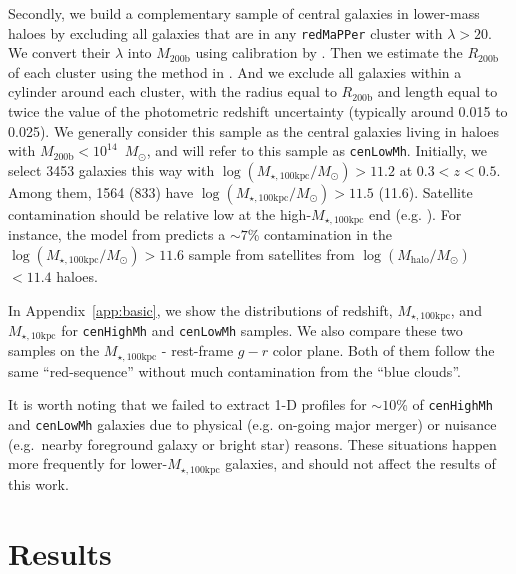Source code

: \documentclass[a4paper,fleqn,usenatbib]{mnras}
\def\msun{$M_\odot$}
\def\redm{\texttt{redMaPPer}}
\def\rbcg{\texttt{cenHighMh}}
\def\nbcg{\texttt{cenLowMh}}
\def\logmh{{$\log (M_{\mathrm{halo}}/M_{\odot})$}}
\def\minn{{$M_{\star,10\mathrm{kpc}}$}}
\def\mtot{{$M_{\star,100\mathrm{kpc}}$}}
\def\logmtot{{$\log (M_{\star,100\mathrm{kpc}}/M_{\odot})$}}
\begin{document}
    Secondly, we build a complementary sample of central galaxies in lower-mass haloes
    by excluding all galaxies that are in any \redm{} cluster with $\lambda > 20$.
    We convert their $\lambda$ into $M_{\mathrm{200b}}$ using calibration by 
    \citet{Simet2016}. 
    Then we estimate the $R_{\mathrm{200b}}$ of each cluster using the method in 
    \citet{Diemer2015}. 
    And we exclude all galaxies within a cylinder around each cluster, with the radius
    equal to $R_{\mathrm{200b}}$ and length equal to twice the value of the photometric 
    redshift uncertainty (typically around 0.015 to 0.025). 
    We generally consider this sample as the central galaxies living in haloes with
    $M_{\mathrm{200b}} < 10^{14}$~\msun{}, and will refer to this sample as \nbcg{}.
    Initially, we select 3453 galaxies this way with \logmtot{}$> 11.2$ at 
    $0.3 < z < 0.5$. 
    Among them, 1564 (833) have \logmtot{}$> 11.5$ (11.6). 
    Satellite contamination should be relative low at the high-\mtot{} end
    (e.g. \citealt{Reid2014, Hoshino2015, Saito2016, vanUitert2016}). 
    For instance, the model from \citet{Saito2016} predicts a $\sim 7$\% 
    contamination in the \logmtot{}$>11.6$ sample from satellites from 
    \logmh$<11.4$ haloes.
    
    In Appendix~\ref{app:basic}, we show the distributions of redshift, \mtot{}, and 
    \minn{} for \rbcg{} and \nbcg{} samples. 
    We also compare these two samples on the \mtot{} - rest-frame $g-r$ color plane. 
    Both of them follow the same ``red-sequence'' without much contamination from the 
    ``blue clouds''. 
    
    It is worth noting that we failed to extract 1-D profiles for $\sim10$\% of 
    \rbcg{} and \nbcg{} galaxies due to physical (e.g. on-going major merger) or 
    nuisance (e.g.\ nearby foreground galaxy or bright star) reasons. 
    These situations happen more frequently for lower-\mtot{} galaxies, and should not 
    affect the results of this work.
    

\section{Results}
    \label{sec:result}
    
\end{document}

• _About this exercise_
Pick out and copy the lines of the material that include the word "redm".

• _Answer space_
\def\redm{\texttt{redMaPPer}}
    by excluding all galaxies that are in any \redm{} cluster with $\lambda > 20$.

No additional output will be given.